(Material provided begins)
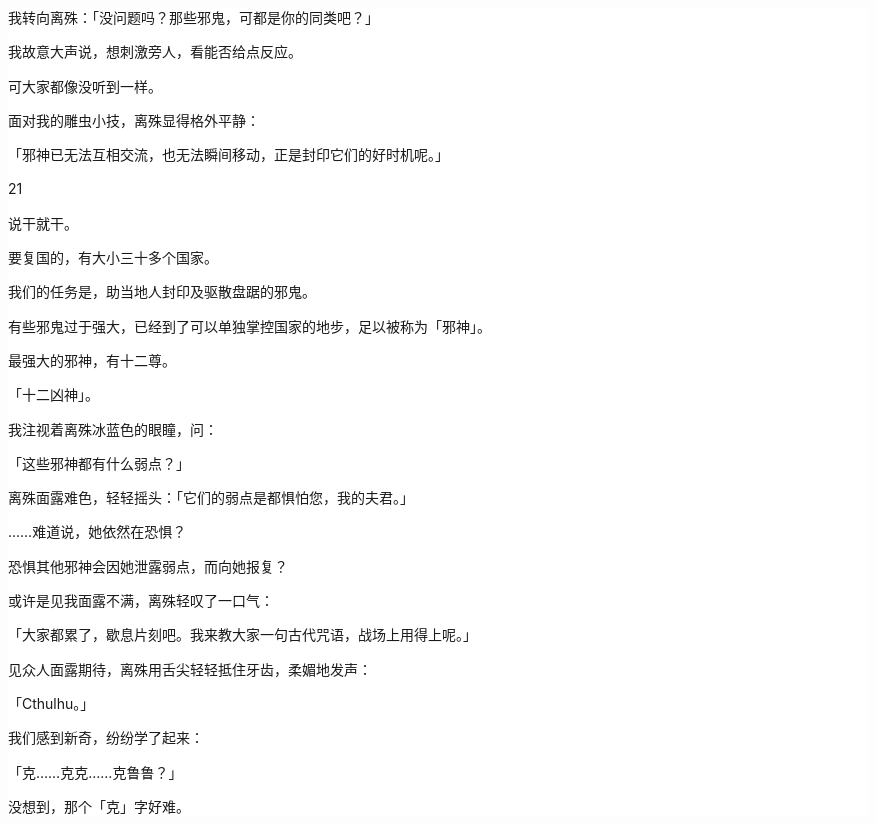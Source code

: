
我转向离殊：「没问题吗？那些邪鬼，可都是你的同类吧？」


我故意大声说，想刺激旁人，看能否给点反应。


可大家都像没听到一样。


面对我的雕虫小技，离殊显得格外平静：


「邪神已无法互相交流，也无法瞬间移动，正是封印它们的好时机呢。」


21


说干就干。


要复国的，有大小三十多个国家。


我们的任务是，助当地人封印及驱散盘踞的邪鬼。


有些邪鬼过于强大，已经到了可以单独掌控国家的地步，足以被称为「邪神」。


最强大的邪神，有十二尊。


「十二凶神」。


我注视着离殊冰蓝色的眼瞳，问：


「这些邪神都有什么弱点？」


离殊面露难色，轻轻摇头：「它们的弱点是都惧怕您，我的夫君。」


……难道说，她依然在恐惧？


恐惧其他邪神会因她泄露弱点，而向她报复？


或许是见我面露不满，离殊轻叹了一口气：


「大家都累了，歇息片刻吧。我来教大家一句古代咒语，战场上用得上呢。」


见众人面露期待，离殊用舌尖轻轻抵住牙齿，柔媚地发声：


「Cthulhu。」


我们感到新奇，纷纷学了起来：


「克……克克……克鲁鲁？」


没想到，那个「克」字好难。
(Material provided ends)
(Material provided begins)
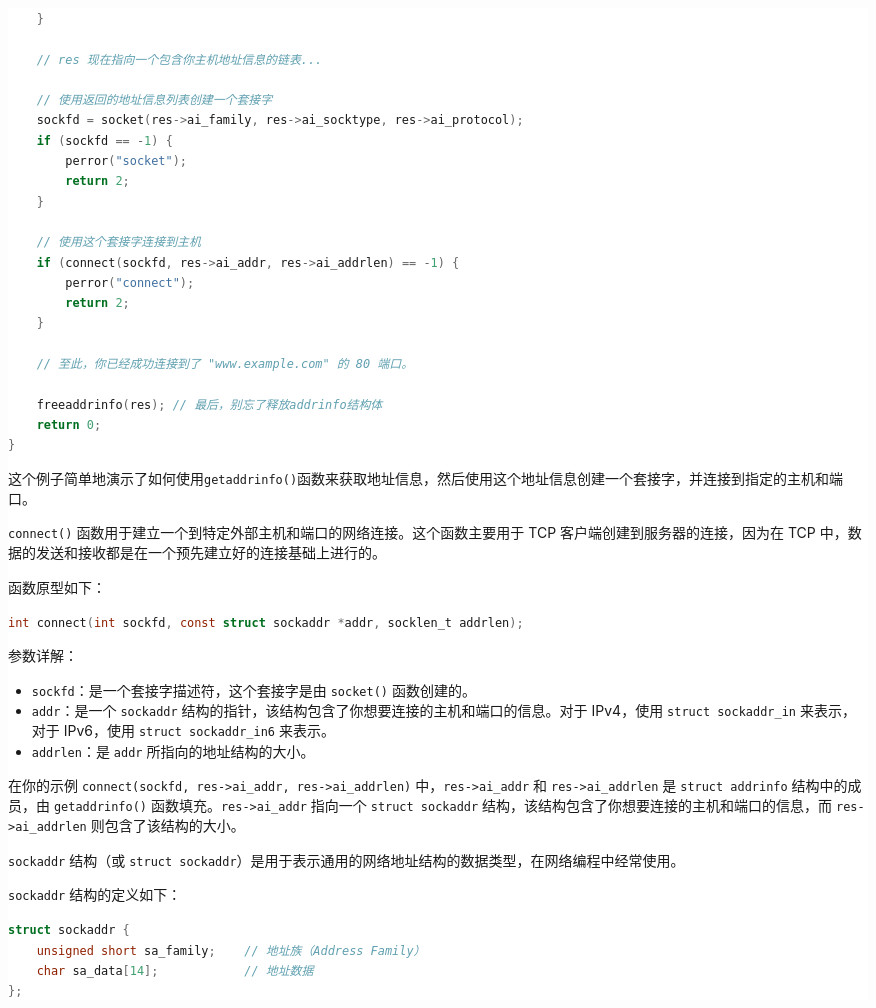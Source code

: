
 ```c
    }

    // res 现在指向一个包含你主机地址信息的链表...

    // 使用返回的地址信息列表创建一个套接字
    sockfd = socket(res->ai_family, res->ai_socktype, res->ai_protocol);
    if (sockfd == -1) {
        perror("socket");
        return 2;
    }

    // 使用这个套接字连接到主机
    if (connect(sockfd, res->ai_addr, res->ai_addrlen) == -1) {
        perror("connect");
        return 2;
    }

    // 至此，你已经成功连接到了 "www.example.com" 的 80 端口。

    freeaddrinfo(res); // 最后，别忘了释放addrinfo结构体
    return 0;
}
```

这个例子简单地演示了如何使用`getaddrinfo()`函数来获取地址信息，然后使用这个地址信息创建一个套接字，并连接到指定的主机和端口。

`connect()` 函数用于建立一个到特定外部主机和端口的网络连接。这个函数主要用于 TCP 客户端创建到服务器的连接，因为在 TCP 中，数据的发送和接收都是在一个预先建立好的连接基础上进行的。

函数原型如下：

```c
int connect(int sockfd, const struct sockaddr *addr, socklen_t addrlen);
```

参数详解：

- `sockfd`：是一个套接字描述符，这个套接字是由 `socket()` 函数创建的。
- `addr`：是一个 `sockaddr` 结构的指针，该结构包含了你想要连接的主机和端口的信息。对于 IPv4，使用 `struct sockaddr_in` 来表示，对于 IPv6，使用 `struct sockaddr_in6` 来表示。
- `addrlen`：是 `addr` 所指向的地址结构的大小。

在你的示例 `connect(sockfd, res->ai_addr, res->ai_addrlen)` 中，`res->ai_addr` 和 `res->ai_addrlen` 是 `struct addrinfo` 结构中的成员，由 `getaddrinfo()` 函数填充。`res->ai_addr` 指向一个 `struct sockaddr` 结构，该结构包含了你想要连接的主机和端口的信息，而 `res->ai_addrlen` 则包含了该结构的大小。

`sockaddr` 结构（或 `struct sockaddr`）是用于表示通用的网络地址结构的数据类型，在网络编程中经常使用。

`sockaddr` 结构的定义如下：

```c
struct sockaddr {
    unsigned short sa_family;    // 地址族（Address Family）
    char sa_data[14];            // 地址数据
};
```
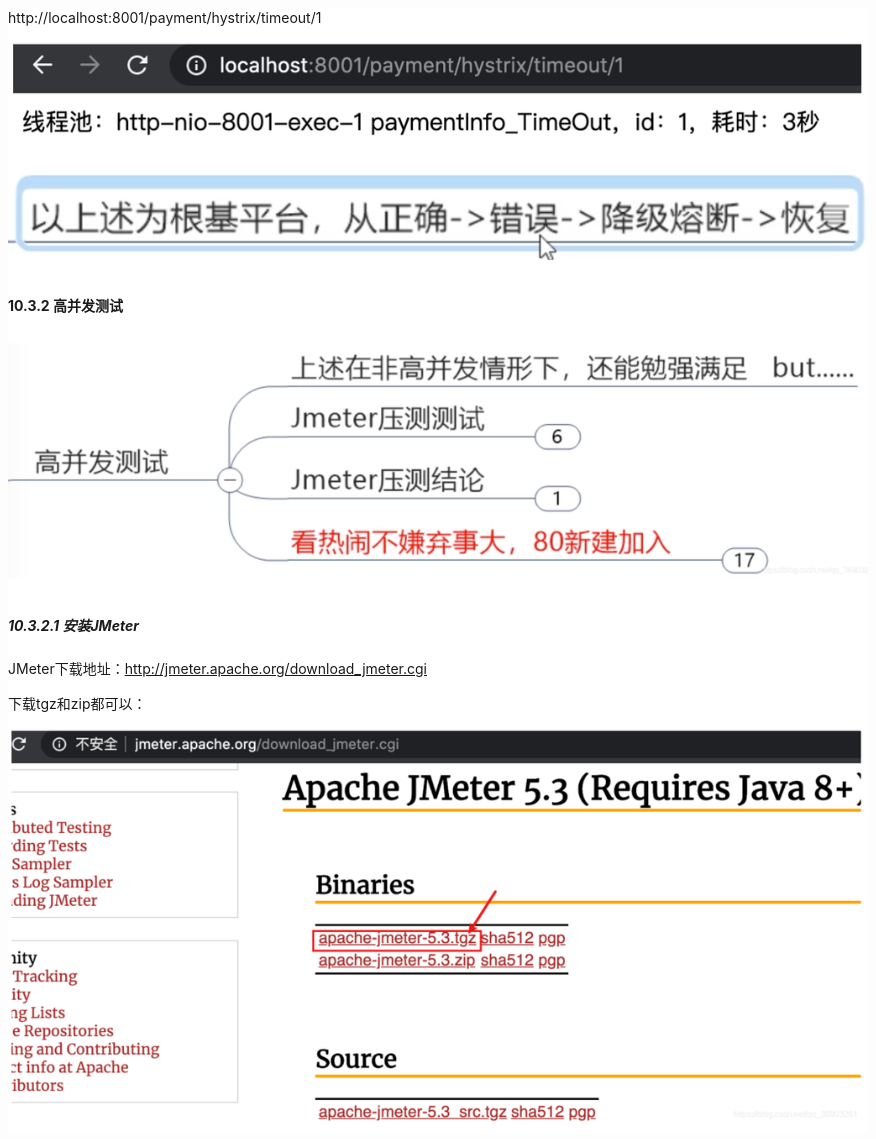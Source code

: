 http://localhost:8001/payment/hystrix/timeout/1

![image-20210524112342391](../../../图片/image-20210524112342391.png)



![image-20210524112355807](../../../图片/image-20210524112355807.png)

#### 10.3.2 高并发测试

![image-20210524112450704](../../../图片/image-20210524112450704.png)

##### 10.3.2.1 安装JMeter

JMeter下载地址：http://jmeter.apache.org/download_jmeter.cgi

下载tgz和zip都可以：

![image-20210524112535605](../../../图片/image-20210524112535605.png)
(Material provided ends)
In the entries above, copy each line that contains the string "getaddrinfo".

这个例子简单地演示了如何使用`getaddrinfo()`函数来获取地址信息，然后使用这个地址信息创建一个套接字，并连接到指定的主机和端口。
在你的示例 `connect(sockfd, res->ai_addr, res->ai_addrlen)` 中，`res->ai_addr` 和 `res->ai_addrlen` 是 `struct addrinfo` 结构中的成员，由 `getaddrinfo()` 函数填充。`res->ai_addr` 指向一个 `struct sockaddr` 结构，该结构包含了你想要连接的主机和端口的信息，而 `res->ai_addrlen` 则包含了该结构的大小。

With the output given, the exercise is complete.